Sur les conclusions à fin d’annulation :

Aux termes de l’article R. 222-1 du code de justice administrative : « (…) les présidents de formation de jugement des tribunaux (…) désignés à cet effet par le président de leur juridiction peuvent, par ordonnance : / (…) / 4° Rejeter les requêtes manifestement irrecevables, lorsque (…) elles n’ont pas été régularisées à l’expiration du délai imparti par une demande en ce sens ; / (…) ».

Aux termes de l’article R. 412-1 du code de justice administrative : « La requête doit, à peine d'irrecevabilité, être accompagnée, sauf impossibilité justifiée, de l'acte attaqué ou, dans le cas mentionné à l'article R. 421-2, de la pièce justifiant de la date de dépôt de la réclamation. / (…) ». Aux termes de l’article R. 412-2 du même code : « Lorsque les parties joignent des pièces à l’appui de leurs requêtes (…), elles en établissent simultanément un inventaire détaillé. (…) / Ces obligations sont prescrites aux parties sous peine de voir leurs pièces écartées des débats après invitation à régulariser non suivie d'effet. / (…) ».

La requête présentée par Mme. B... A... est dirigée contre une décision implicite de rejet du préfet de Mayotte suite au dépôt de sa demande de titre de séjour en janvier 2025. En l’absence de production de la preuve de dépôt d’une demande de titre de séjour, l’intéressée a été invitée par un courrier du 22 juillet 2025 à produire l’acte qu’elle entend attaquer ainsi qu’un inventaire détaillé des pièces jointes à la requête dans un délai de quinze jours. Ce courrier comportait également la mention suivant laquelle la requête pourrait être rejetée comme irrecevable si la régularisation n’était pas effectuée dans le délai imparti. Ce pli étant revenu au greffe du tribunal avec la mention « pli avisé et non réclamé », il doit être regardé comme ayant été notifié à la date de sa présentation, soit le 25 juillet 2025. En dépit de cette demande, l’intéressée n’a pas régularisé sa requête à l’expiration du délai qui lui était imparti. Par suite, celle-ci est entachée d’une irrecevabilité manifeste et doit, pour ce motif, être rejetée en application des dispositions du 4° de l’article R. 222-1 précité du code de justice administrative.


ORDONNE :


Article 1er : Mme. B... A... n’est pas admise au bénéfice de l’aide juridictionnelle provisoire.

Article 2 : La requête de Mme. B... A... est rejetée.
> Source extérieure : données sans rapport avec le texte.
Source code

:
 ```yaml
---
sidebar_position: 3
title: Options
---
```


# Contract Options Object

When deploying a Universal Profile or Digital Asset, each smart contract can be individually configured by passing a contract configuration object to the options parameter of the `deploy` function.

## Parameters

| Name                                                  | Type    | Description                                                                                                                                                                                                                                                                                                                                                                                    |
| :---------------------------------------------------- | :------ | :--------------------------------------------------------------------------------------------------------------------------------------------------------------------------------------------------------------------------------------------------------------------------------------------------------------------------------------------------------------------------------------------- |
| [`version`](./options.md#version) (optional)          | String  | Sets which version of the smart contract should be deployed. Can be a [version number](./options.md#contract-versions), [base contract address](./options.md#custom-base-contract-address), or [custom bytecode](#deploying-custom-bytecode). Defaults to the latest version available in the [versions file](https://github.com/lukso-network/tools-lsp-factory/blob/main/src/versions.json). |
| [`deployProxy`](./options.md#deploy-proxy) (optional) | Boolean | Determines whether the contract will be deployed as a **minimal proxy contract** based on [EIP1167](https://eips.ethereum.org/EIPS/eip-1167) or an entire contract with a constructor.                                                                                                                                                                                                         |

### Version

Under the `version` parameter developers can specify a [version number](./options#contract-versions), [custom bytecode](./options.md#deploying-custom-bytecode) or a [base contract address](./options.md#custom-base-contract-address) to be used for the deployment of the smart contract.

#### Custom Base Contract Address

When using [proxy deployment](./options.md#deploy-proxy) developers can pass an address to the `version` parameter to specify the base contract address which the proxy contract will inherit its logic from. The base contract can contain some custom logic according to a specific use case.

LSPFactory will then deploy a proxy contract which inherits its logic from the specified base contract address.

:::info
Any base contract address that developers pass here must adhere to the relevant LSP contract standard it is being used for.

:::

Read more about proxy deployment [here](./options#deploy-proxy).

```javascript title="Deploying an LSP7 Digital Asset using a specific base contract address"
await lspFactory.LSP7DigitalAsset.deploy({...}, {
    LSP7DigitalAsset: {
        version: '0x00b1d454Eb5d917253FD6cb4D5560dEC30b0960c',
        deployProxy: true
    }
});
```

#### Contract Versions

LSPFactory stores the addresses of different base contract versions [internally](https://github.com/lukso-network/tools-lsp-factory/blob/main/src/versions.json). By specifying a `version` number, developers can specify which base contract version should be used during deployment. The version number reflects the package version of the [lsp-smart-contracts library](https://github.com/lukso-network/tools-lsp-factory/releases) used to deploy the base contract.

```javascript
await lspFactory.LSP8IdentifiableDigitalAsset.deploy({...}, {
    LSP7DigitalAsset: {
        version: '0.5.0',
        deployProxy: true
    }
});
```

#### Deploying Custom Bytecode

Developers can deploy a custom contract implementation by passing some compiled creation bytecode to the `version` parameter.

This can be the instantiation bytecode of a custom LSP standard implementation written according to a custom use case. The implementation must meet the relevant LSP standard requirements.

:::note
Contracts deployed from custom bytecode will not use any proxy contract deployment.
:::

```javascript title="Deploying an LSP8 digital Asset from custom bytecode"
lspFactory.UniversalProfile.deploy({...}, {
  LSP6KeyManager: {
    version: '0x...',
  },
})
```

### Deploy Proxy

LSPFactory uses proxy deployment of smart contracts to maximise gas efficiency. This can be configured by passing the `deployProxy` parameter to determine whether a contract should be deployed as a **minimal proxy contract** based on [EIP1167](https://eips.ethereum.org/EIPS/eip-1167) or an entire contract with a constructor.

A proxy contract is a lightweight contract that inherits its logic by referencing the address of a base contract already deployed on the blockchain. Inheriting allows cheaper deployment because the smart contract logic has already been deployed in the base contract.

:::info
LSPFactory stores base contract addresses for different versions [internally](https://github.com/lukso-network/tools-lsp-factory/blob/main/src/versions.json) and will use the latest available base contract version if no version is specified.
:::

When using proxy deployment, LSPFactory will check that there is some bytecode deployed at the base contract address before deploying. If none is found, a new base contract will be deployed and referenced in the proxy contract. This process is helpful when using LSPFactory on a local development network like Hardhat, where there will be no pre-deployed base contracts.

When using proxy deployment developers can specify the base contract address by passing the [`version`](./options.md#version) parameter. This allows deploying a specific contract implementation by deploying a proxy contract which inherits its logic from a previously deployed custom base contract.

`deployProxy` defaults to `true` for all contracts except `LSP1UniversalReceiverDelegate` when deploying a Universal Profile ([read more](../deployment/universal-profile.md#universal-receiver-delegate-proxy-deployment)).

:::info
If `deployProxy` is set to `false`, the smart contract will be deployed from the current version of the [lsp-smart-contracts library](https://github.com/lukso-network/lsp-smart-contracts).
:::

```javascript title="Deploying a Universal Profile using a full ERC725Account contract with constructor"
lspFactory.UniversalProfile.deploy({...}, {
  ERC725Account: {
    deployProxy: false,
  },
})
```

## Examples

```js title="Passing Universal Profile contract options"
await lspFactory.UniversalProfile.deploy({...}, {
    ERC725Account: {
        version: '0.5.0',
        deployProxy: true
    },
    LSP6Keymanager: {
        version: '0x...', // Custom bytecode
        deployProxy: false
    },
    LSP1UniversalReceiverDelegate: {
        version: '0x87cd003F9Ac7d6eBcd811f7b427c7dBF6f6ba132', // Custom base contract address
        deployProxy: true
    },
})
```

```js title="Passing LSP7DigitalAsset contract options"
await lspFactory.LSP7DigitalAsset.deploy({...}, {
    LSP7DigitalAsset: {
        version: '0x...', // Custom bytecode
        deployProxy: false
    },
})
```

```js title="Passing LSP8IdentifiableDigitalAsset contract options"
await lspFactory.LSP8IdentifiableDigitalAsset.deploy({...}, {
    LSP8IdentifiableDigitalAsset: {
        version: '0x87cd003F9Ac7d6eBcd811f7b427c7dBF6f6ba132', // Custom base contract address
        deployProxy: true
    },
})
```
Article 3 : La présente ordonnance sera notifiée à Mme. C... B... A....


Fait à Mamoudzou, le 2 décembre 2025.



Le président de la 3ème chambre,



Ch. BAUZERAND


La République mande et ordonne au préfet de Mayotte en ce qui le concerne ou à tous commissaires de justice à ce requis en ce qui concerne les voies de droit commun contre les parties privées, de pourvoir à l'exécution de la présente décision.